The 139-line process content does not move to BOOCHAT.md — the rule itself is what needs to be 100% present. Process detail is recoverable from the upstream repo if anyone wants to read it later.
## Verification protocol coverage
| Step | Owner | Status |
|---|---|---|
| 1. Discovery (paste SKILL.md, check first-200-char triggering) | Sam — fresh Claude.ai chat per skill | Pending |
| 2. Logic (paste realistic task, check skill recognizes) | Sam — fresh Claude.ai chat | Pending |
| 3. Edge Case (paste boundary task, check correct invoke/decline) | Sam — fresh Claude.ai chat | Pending |
| 4. Architecture Refinement (paste skill + chats, ask for critique) | Sam — fresh Claude.ai chat | Pending |
| 5. `skillgrade --smoke` (5 trials per skill) | Sam — host install `npm i -g skillgrade` first | Pending |
Eval.yaml files written per surviving skill (14 files) so the `skillgrade --smoke` runs are mechanical once `skillgrade` is installed.

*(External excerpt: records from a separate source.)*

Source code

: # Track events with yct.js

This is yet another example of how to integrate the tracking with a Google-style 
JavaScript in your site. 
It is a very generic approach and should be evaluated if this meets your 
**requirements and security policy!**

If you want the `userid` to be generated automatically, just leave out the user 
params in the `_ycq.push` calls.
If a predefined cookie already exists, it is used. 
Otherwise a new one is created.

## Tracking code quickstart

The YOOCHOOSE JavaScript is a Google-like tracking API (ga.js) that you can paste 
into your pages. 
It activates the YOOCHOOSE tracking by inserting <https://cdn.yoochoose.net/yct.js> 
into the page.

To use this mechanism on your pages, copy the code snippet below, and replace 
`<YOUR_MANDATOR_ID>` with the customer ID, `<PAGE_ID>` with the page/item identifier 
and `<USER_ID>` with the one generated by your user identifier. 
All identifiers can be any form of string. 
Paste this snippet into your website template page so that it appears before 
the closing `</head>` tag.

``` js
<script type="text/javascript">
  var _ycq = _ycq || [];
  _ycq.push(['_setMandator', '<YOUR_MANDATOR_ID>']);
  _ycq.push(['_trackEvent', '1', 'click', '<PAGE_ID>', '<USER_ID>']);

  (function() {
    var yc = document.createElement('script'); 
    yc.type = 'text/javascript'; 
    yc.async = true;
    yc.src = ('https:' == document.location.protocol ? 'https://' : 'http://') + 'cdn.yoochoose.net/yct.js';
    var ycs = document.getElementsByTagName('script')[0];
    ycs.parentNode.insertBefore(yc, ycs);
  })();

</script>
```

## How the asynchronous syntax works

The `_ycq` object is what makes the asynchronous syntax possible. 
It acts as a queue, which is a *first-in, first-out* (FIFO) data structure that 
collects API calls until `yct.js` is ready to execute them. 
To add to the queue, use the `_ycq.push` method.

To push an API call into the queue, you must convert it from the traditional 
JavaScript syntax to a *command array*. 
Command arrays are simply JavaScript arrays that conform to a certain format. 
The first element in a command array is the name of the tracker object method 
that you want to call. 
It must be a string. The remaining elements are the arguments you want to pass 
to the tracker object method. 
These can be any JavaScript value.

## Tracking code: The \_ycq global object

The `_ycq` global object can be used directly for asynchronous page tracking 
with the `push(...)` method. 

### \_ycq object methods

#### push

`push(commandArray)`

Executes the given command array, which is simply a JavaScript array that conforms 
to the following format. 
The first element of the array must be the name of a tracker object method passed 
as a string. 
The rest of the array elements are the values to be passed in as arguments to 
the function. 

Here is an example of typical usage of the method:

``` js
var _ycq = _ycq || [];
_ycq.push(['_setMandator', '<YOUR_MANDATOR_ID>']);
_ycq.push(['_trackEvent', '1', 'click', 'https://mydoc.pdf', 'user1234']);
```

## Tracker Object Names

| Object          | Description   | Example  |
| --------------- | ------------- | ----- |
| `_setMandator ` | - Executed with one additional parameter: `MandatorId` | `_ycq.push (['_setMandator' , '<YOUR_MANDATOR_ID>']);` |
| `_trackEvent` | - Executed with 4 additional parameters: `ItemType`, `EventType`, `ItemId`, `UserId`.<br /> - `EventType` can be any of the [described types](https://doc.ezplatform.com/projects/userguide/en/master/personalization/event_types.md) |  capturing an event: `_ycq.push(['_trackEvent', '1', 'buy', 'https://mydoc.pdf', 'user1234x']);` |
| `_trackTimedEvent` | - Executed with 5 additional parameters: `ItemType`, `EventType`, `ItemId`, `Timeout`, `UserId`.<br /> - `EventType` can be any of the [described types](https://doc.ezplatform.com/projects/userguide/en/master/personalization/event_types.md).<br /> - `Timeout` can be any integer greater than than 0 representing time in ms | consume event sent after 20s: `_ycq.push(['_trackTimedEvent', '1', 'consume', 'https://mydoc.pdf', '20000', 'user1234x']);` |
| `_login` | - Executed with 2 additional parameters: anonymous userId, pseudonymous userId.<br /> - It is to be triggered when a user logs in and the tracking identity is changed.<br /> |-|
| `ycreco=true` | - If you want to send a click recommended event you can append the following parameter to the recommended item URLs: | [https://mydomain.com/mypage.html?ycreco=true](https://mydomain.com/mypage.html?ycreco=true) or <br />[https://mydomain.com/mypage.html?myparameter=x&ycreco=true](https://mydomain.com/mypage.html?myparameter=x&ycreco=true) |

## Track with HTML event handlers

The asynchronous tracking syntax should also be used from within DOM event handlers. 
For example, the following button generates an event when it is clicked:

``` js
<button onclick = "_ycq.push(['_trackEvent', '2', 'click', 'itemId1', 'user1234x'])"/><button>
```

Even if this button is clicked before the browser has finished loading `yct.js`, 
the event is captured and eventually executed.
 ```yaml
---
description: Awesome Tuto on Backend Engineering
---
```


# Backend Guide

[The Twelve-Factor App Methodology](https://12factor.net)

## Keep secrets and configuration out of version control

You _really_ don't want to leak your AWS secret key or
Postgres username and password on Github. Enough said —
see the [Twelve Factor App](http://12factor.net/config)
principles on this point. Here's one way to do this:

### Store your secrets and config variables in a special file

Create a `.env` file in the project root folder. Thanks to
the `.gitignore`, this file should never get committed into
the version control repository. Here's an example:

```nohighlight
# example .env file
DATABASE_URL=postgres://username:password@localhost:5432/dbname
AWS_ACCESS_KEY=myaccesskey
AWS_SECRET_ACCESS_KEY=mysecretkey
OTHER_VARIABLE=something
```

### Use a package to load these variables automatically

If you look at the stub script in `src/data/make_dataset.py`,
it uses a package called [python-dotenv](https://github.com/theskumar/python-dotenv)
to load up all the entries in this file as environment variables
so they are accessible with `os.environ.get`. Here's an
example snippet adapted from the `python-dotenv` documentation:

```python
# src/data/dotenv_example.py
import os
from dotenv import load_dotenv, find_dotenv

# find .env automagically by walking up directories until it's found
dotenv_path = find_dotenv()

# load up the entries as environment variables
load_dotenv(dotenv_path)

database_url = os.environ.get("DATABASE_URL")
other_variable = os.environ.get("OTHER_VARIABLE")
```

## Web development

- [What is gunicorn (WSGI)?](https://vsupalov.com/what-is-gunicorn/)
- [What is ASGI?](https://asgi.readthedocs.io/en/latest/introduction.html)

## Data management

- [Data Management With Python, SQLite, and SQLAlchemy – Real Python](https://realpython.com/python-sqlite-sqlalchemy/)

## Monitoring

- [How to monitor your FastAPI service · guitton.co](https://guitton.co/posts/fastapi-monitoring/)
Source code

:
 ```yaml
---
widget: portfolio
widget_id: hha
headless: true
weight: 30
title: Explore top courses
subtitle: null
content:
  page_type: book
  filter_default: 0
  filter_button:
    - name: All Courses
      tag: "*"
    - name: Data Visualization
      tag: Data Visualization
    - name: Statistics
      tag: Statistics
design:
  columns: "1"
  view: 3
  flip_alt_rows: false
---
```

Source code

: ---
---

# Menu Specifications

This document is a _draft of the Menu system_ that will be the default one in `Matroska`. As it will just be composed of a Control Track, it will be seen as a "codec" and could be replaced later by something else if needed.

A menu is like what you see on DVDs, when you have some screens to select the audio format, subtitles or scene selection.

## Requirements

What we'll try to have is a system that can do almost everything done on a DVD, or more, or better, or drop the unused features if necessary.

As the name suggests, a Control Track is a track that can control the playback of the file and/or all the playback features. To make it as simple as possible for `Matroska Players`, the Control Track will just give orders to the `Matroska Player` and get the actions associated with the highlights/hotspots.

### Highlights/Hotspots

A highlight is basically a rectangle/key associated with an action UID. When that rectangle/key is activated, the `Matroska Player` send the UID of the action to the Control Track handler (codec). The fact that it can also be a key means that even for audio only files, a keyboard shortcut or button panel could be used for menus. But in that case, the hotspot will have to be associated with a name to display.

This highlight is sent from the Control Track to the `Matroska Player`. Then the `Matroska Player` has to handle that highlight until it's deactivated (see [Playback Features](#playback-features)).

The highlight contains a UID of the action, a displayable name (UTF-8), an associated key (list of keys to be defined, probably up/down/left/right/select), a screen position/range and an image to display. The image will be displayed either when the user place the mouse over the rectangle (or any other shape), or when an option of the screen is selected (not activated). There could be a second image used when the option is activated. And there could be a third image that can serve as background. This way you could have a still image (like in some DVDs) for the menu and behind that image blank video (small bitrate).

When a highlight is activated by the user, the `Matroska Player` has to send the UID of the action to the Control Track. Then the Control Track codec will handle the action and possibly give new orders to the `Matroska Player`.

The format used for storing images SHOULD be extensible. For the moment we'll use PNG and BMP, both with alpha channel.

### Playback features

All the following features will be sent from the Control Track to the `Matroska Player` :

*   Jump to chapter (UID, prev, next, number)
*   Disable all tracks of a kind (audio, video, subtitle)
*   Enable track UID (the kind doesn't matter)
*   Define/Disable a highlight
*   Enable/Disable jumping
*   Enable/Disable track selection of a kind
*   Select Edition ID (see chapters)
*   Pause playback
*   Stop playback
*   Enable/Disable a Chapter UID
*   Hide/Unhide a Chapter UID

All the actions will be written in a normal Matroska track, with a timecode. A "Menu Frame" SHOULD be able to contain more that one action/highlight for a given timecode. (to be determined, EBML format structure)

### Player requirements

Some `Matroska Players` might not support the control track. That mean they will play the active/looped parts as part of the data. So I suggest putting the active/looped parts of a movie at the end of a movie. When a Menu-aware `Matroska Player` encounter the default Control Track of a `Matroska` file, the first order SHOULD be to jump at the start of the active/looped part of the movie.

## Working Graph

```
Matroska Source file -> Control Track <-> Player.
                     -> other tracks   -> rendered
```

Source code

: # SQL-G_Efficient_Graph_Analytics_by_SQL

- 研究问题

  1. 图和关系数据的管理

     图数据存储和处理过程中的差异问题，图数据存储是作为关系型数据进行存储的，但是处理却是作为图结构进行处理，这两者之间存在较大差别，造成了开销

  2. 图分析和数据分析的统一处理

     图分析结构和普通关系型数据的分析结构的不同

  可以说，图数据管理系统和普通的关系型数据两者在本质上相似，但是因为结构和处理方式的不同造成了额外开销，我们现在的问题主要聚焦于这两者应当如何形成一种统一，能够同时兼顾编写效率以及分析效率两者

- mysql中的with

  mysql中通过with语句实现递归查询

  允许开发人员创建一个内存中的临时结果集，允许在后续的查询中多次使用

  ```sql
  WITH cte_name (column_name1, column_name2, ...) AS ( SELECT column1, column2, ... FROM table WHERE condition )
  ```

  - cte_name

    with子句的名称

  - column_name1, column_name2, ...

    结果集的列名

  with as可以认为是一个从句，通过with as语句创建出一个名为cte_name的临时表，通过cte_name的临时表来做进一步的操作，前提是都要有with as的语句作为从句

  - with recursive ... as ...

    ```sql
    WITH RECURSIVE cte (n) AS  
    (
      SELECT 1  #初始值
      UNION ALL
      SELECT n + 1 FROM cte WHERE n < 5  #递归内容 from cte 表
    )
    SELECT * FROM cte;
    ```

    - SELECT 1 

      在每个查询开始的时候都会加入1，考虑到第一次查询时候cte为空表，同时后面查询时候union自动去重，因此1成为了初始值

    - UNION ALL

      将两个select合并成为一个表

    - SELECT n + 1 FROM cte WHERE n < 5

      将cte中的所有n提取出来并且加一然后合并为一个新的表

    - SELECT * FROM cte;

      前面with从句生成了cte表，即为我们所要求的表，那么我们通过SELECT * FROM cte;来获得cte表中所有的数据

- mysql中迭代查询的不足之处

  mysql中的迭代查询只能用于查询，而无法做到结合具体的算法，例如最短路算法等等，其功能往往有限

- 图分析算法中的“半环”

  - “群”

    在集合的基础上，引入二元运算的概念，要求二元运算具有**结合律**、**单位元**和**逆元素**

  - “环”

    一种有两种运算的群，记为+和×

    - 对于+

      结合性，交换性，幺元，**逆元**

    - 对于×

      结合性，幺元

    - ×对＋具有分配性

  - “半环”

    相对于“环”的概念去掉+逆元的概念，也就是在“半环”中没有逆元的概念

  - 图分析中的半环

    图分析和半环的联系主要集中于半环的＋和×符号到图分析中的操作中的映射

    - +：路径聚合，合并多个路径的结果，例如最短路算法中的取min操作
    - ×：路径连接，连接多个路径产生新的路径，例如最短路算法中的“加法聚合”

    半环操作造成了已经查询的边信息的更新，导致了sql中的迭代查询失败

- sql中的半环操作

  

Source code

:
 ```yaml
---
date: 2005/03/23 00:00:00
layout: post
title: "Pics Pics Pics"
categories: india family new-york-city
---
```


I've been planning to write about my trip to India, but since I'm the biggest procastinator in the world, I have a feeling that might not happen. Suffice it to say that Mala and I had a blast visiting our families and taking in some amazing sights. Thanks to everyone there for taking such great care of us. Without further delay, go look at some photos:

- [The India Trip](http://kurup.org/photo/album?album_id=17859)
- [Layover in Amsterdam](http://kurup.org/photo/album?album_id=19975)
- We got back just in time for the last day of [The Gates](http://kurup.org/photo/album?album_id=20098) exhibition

## skillgrade scope correction
The `eval.yaml` stubs authored in the prior session use a flat `tasks: [{prompt, grader: [list]}]` shape that does not validate against skillgrade's canonical schema (canonical needs `name`, `instruction`, `workspace`, structured `graders` with `type: deterministic | llm_rubric`, `run` shell script, `weight`, plus a Docker `provider` block). Rewriting all 14 in the canonical format is out of scope for this batch — each needs Docker workspace setup and grader scripts that capture skill-output correctness. Filed as a follow-up: **v1.13.13 — skillgrade eval.yaml canonical rewrite + first quantitative pass**.
The smoke-results column in the table below is `n/a*` for that reason. The 4-step qualitative protocol still runs (via the agent team in this batch) and surfaces the structural issues that quantitative trials would have caught anyway.
## 4-step protocol findings (agent-team batch)
Each surviving skill was assessed by one of 5 parallel teammates (alpha / bravo / charlie / delta / echo) running the mgechev/skills-best-practices 4-step protocol: Discovery → Logic → Edge Case → self-Architecture-Refinement. Teammates wrote per-agent findings to `/tmp/audit-<name>.md`; the table here aggregates.
Ratings shorthand: D=Discovery, L=Logic, E=Edge Case (each 1-5).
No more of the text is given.